Outgoing WASA President Tola Sunmonu To Give 2016 Graduation Speech
The entire 2016-2017 WASA Executive Board is thrilled to announce that our outgoing President, Tola Sunmonu has been selected to be a graduation speaker for the Wharton MBA Class of 2016. In just a few days, Tola will share her thoughts with the entire Wharton community in what we know will be a phenomenal speech. We connected with Tola for a Question & Answer to gain some insight into her Wharton experience and her future goals.
What are the top 3 lessons you learned this past year as WASA President?
- One of my biggest lessons is around the importance of relationships. I have learned that the best way to manage people is by understanding them deeply, i.e. what motivates them, what are they going through right now and how does it impact their work and how can I be supportive.
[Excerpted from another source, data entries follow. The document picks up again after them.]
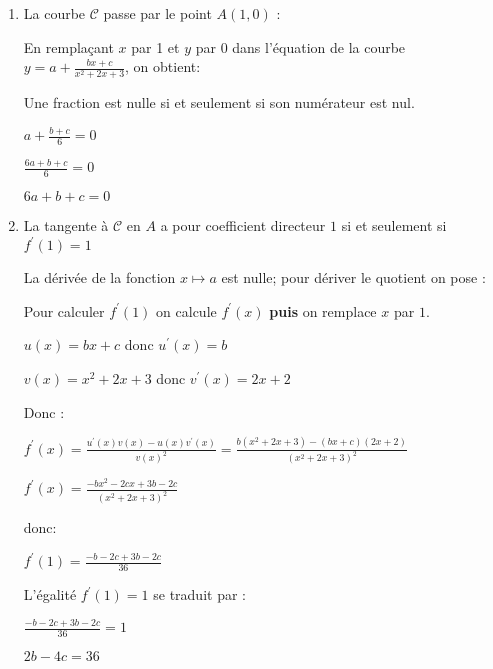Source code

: \begin{corrige}
     \begin{enumerate}
          \item
          La courbe $\mathscr C$ passe par le point $A\left(1,0\right)$ :
          \par
          En remplaçant $x$ par 1 et $y$ par 0 dans l'équation de la courbe $y=a+ \frac{bx+c}{x^{2}+2x+3}$, on obtient:
          \begin{note}Une fraction est nulle si et seulement si son numérateur est nul.
          \end{note}
          $a+\frac{b+c}{6}=0$
          \par
          $\frac{6a+b+c}{6}=0$
          \par
          $6a+b+c=0$
          \item
          La tangente à $\mathscr C$ en $A$ a pour coefficient directeur $1$ si et seulement si $f^{\prime}\left(1\right)=1$
          \par
          La dérivée de la fonction $x\mapsto a$ est nulle; pour dériver le quotient on pose :
          \begin{note}Pour calculer $f^{\prime}\left(1\right)$ on calcule $f^{\prime}\left(x\right)$ \textbf{puis} on remplace $x$ par $1$.
          \end{note}
          $u\left(x\right)=bx+c$   donc $u^{\prime}\left(x\right)=b$
          \par
          $v\left(x\right)=x^{2}+2x+3$   donc $v^{\prime}\left(x\right)=2x+2$
          \par
          Donc :
          \par
          $f^{\prime}\left(x\right)=\frac{u^{\prime}\left(x\right)v\left(x\right)-u\left(x\right)v^{\prime}\left(x\right)}{v\left(x\right)^{2}}=\frac{b\left(x^{2}+2x+3\right)-\left(bx+c\right)\left(2x+2\right)}{\left(x^{2}+2x+3\right)^{2}}$
          \par
          $f^{\prime}\left(x\right)=\frac{-bx^{2}-2cx+3b-2c}{\left(x^{2}+2x+3\right)^{2}}$
          \par
          donc:
          \par
          $f^{\prime}\left(1\right)=\frac{-b-2c+3b-2c}{36}$
          \par
          L'égalité $f^{\prime}\left(1\right)=1$ se traduit par :
          \par
          $\frac{-b-2c+3b-2c}{36}=1$
          \par
          $2b-4c=36$
          \par

\end{enumerate}
\end{corrige}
- I learned the importance of being a community builder. It is something that I have seen that is very innate in some other student leaders and something that I am working on. It’s amazing the things that happen once a strong community has been created.
- I’ve also learned the importance of learning from failures rather than being crippled by them. It is so important to be honest not only with your team but also with yourself so you can course correct quickly.
What was the highlight of your year as President of WASA?
There are so many! One of our goals this year was to build a better brand for WASA on campus. Two memories stand out to me – one is seeing the dance floor packed during the WASA Afrobeats party, which is the first one we had ever done. The second was seeing standing-room only spaces during WASA lunch and learns because people in the Wharton community were so eager to participate in our programming.
What was the biggest challenge you faced during your presidency?
The WASA team is so passionate and everyone wants to do good work so as a result there are a lot of moving pieces to handle and stay abreast of. Managing this balancing act was the hardest part of my role.
What are your post-MBA plans (and why was it important to you to go back to Nigeria)?
Post-MBA, my plan is to return to Nigeria to work for Mckinsey as a consultant. Prior to business school, I moved back to Nigeria to work for an agricultural investment company and soon decided that this was where my career would be based. I need to work on issues I feel strongly about. The development of Nigeria is something that I feel very motivated by. So, when I came to Wharton, I only recruited for jobs in Nigeria.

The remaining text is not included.